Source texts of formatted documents
# # # # # # #
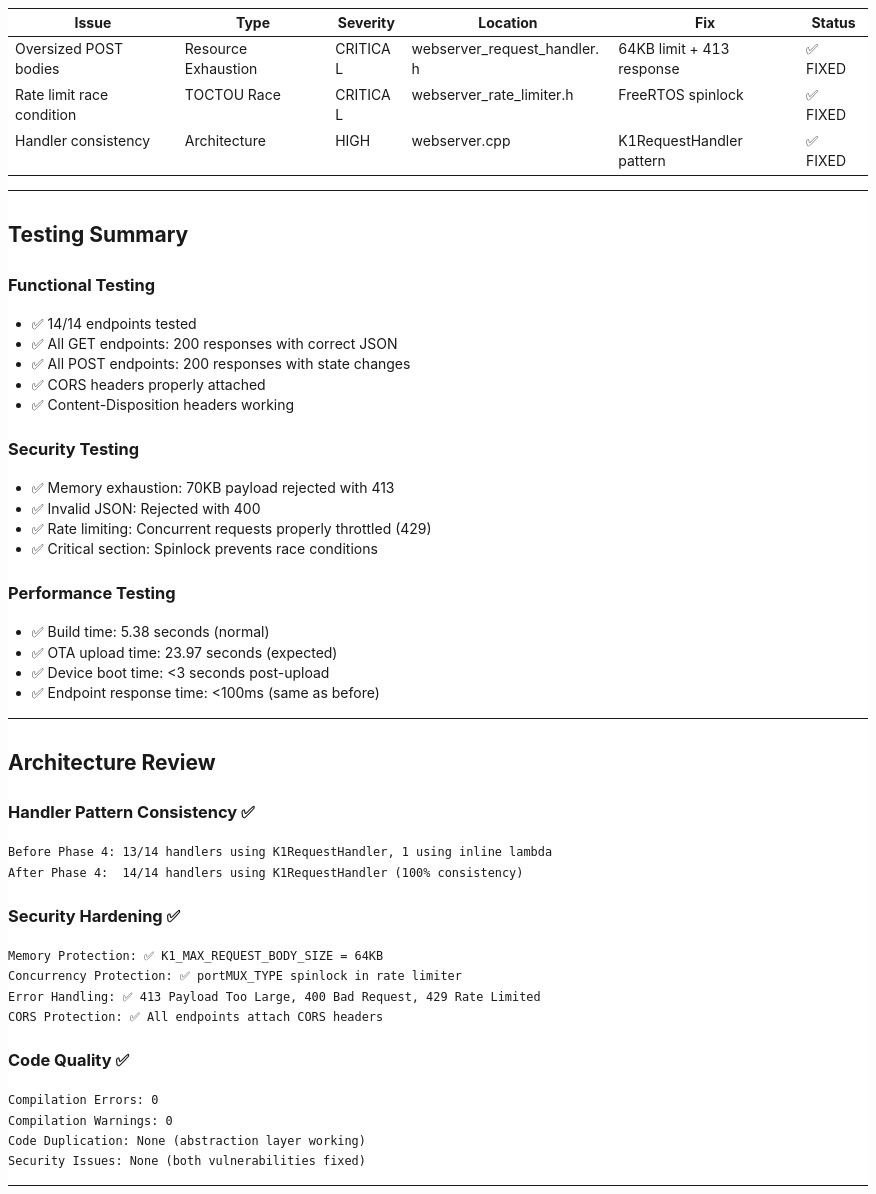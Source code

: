 | Issue | Type | Severity | Location | Fix | Status |
|-------|------|----------|----------|-----|--------|
| Oversized POST bodies | Resource Exhaustion | CRITICAL | webserver_request_handler.h | 64KB limit + 413 response | ✅ FIXED |
| Rate limit race condition | TOCTOU Race | CRITICAL | webserver_rate_limiter.h | FreeRTOS spinlock | ✅ FIXED |
| Handler consistency | Architecture | HIGH | webserver.cpp | K1RequestHandler pattern | ✅ FIXED |

---

## Testing Summary

### Functional Testing
- ✅ 14/14 endpoints tested
- ✅ All GET endpoints: 200 responses with correct JSON
- ✅ All POST endpoints: 200 responses with state changes
- ✅ CORS headers properly attached
- ✅ Content-Disposition headers working

### Security Testing
- ✅ Memory exhaustion: 70KB payload rejected with 413
- ✅ Invalid JSON: Rejected with 400
- ✅ Rate limiting: Concurrent requests properly throttled (429)
- ✅ Critical section: Spinlock prevents race conditions

### Performance Testing
- ✅ Build time: 5.38 seconds (normal)
- ✅ OTA upload time: 23.97 seconds (expected)
- ✅ Device boot time: <3 seconds post-upload
- ✅ Endpoint response time: <100ms (same as before)

---

## Architecture Review

### Handler Pattern Consistency ✅
```
Before Phase 4: 13/14 handlers using K1RequestHandler, 1 using inline lambda
After Phase 4:  14/14 handlers using K1RequestHandler (100% consistency)
```

### Security Hardening ✅
```
Memory Protection: ✅ K1_MAX_REQUEST_BODY_SIZE = 64KB
Concurrency Protection: ✅ portMUX_TYPE spinlock in rate limiter
Error Handling: ✅ 413 Payload Too Large, 400 Bad Request, 429 Rate Limited
CORS Protection: ✅ All endpoints attach CORS headers
```

### Code Quality ✅
```
Compilation Errors: 0
Compilation Warnings: 0
Code Duplication: None (abstraction layer working)
Security Issues: None (both vulnerabilities fixed)
```

---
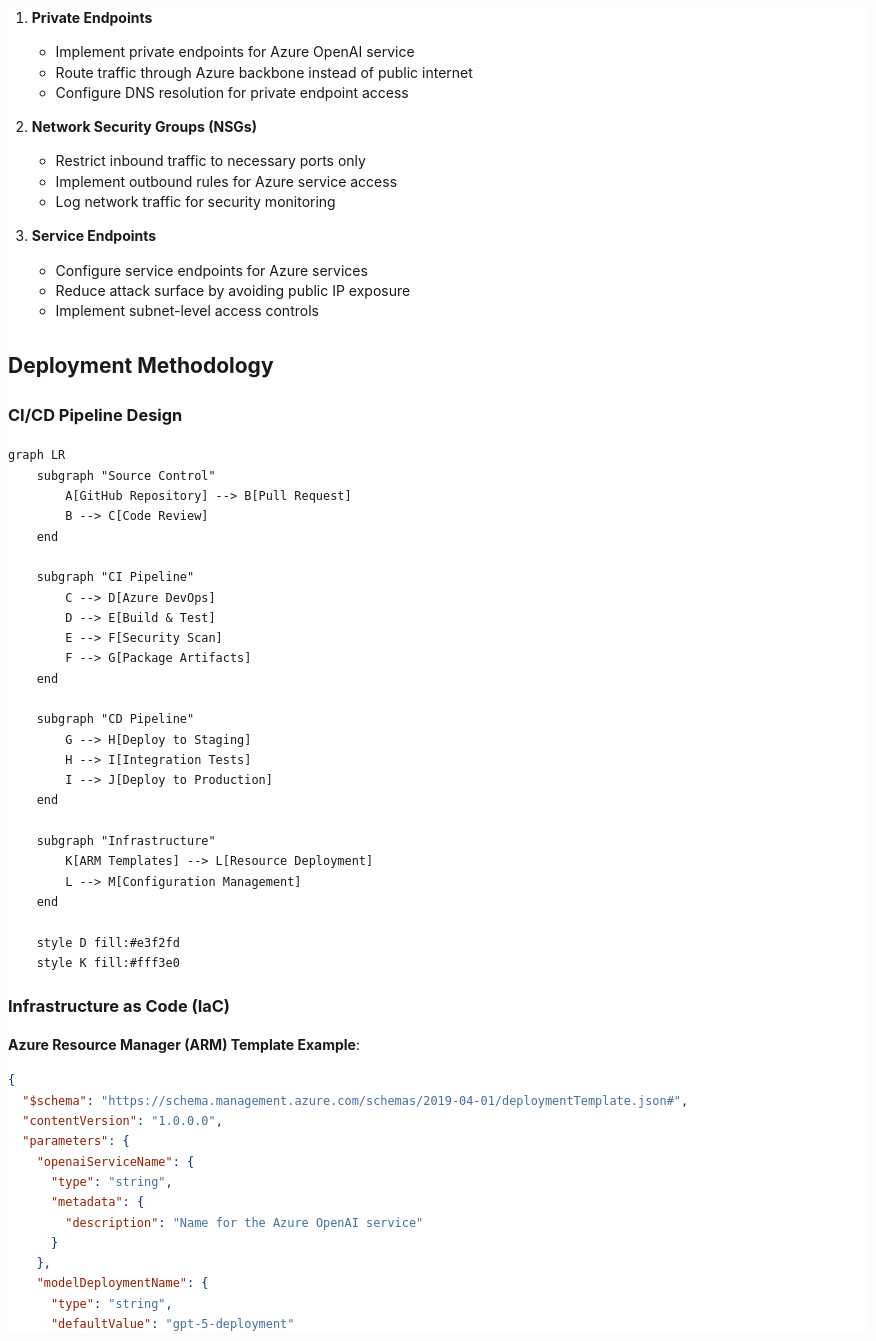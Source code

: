 1. **Private Endpoints**
   - Implement private endpoints for Azure OpenAI service
   - Route traffic through Azure backbone instead of public internet
   - Configure DNS resolution for private endpoint access

2. **Network Security Groups (NSGs)**
   - Restrict inbound traffic to necessary ports only
   - Implement outbound rules for Azure service access
   - Log network traffic for security monitoring

3. **Service Endpoints**
   - Configure service endpoints for Azure services
   - Reduce attack surface by avoiding public IP exposure
   - Implement subnet-level access controls

## Deployment Methodology

### CI/CD Pipeline Design

```mermaid
graph LR
    subgraph "Source Control"
        A[GitHub Repository] --> B[Pull Request]
        B --> C[Code Review]
    end
    
    subgraph "CI Pipeline"
        C --> D[Azure DevOps]
        D --> E[Build & Test]
        E --> F[Security Scan]
        F --> G[Package Artifacts]
    end
    
    subgraph "CD Pipeline"
        G --> H[Deploy to Staging]
        H --> I[Integration Tests]
        I --> J[Deploy to Production]
    end
    
    subgraph "Infrastructure"
        K[ARM Templates] --> L[Resource Deployment]
        L --> M[Configuration Management]
    end
    
    style D fill:#e3f2fd
    style K fill:#fff3e0
```

### Infrastructure as Code (IaC)

**Azure Resource Manager (ARM) Template Example**:
```json
{
  "$schema": "https://schema.management.azure.com/schemas/2019-04-01/deploymentTemplate.json#",
  "contentVersion": "1.0.0.0",
  "parameters": {
    "openaiServiceName": {
      "type": "string",
      "metadata": {
        "description": "Name for the Azure OpenAI service"
      }
    },
    "modelDeploymentName": {
      "type": "string",
      "defaultValue": "gpt-5-deployment"
```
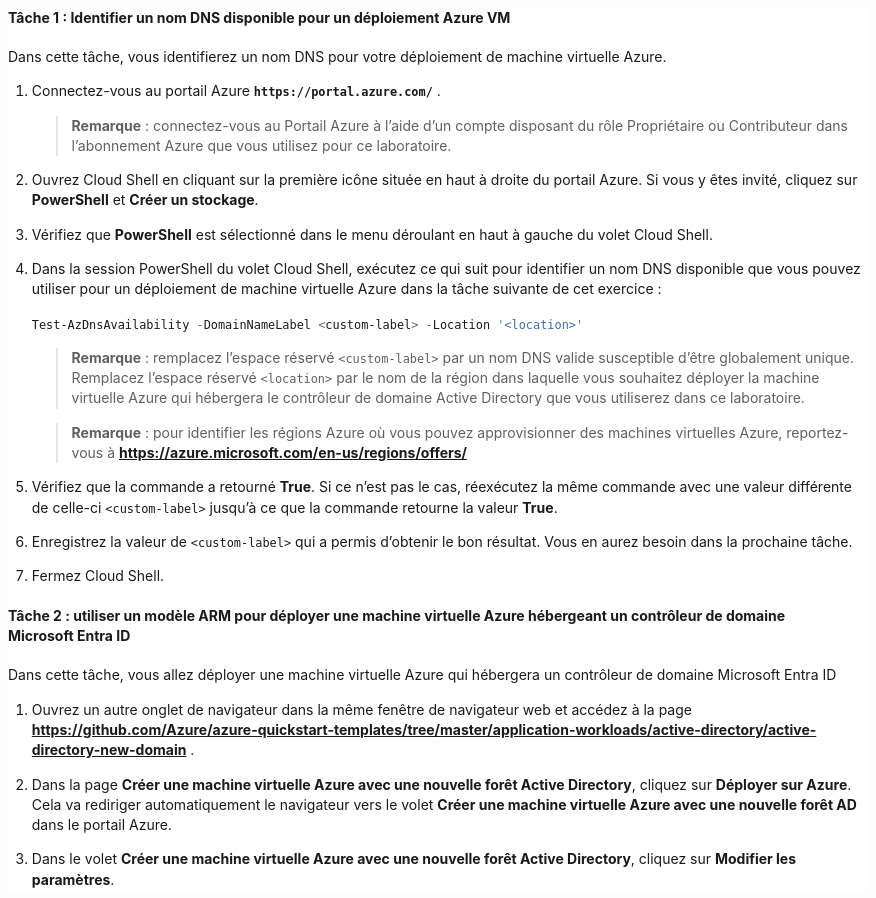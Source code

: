 #### Tâche 1 : Identifier un nom DNS disponible pour un déploiement Azure VM

Dans cette tâche, vous identifierez un nom DNS pour votre déploiement de machine virtuelle Azure. 

1. Connectez-vous au portail Azure **`https://portal.azure.com/`** .

    >**Remarque** : connectez-vous au Portail Azure à l’aide d’un compte disposant du rôle Propriétaire ou Contributeur dans l’abonnement Azure que vous utilisez pour ce laboratoire.

2. Ouvrez Cloud Shell en cliquant sur la première icône située en haut à droite du portail Azure. Si vous y êtes invité, cliquez sur **PowerShell** et **Créer un stockage**.

3. Vérifiez que **PowerShell** est sélectionné dans le menu déroulant en haut à gauche du volet Cloud Shell.

4. Dans la session PowerShell du volet Cloud Shell, exécutez ce qui suit pour identifier un nom DNS disponible que vous pouvez utiliser pour un déploiement de machine virtuelle Azure dans la tâche suivante de cet exercice :

    ```powershell
    Test-AzDnsAvailability -DomainNameLabel <custom-label> -Location '<location>'
    ```

    >**Remarque** : remplacez l’espace réservé `<custom-label>` par un nom DNS valide susceptible d’être globalement unique. Remplacez l’espace réservé `<location>` par le nom de la région dans laquelle vous souhaitez déployer la machine virtuelle Azure qui hébergera le contrôleur de domaine Active Directory que vous utiliserez dans ce laboratoire.

    >**Remarque** : pour identifier les régions Azure où vous pouvez approvisionner des machines virtuelles Azure, reportez-vous à [ **https://azure.microsoft.com/en-us/regions/offers/** ](https://azure.microsoft.com/en-us/regions/offers/)

5. Vérifiez que la commande a retourné **True**. Si ce n’est pas le cas, réexécutez la même commande avec une valeur différente de celle-ci `<custom-label>` jusqu’à ce que la commande retourne la valeur **True**.

6. Enregistrez la valeur de `<custom-label>` qui a permis d’obtenir le bon résultat. Vous en aurez besoin dans la prochaine tâche.

7. Fermez Cloud Shell.

#### Tâche 2 : utiliser un modèle ARM pour déployer une machine virtuelle Azure hébergeant un contrôleur de domaine Microsoft Entra ID

Dans cette tâche, vous allez déployer une machine virtuelle Azure qui hébergera un contrôleur de domaine Microsoft Entra ID

1. Ouvrez un autre onglet de navigateur dans la même fenêtre de navigateur web et accédez à la page **https://github.com/Azure/azure-quickstart-templates/tree/master/application-workloads/active-directory/active-directory-new-domain** .

2. Dans la page **Créer une machine virtuelle Azure avec une nouvelle forêt Active Directory**, cliquez sur **Déployer sur Azure**. Cela va rediriger automatiquement le navigateur vers le volet **Créer une machine virtuelle Azure avec une nouvelle forêt AD** dans le portail Azure. 

3. Dans le volet **Créer une machine virtuelle Azure avec une nouvelle forêt Active Directory**, cliquez sur **Modifier les paramètres**.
# # # # # # #
* **Exercise aim**: Please copy the lines in the records above between the one holding "- ✅ All GET" and the one holding "- ✅ Invalid JSON: Rejected with 400", inclusive, exactly and with no other line.

* **Expected output**:
- ✅ All GET endpoints: 200 responses with correct JSON
- ✅ All POST endpoints: 200 responses with state changes
- ✅ CORS headers properly attached
- ✅ Content-Disposition headers working

### Security Testing
- ✅ Memory exhaustion: 70KB payload rejected with 413
- ✅ Invalid JSON: Rejected with 400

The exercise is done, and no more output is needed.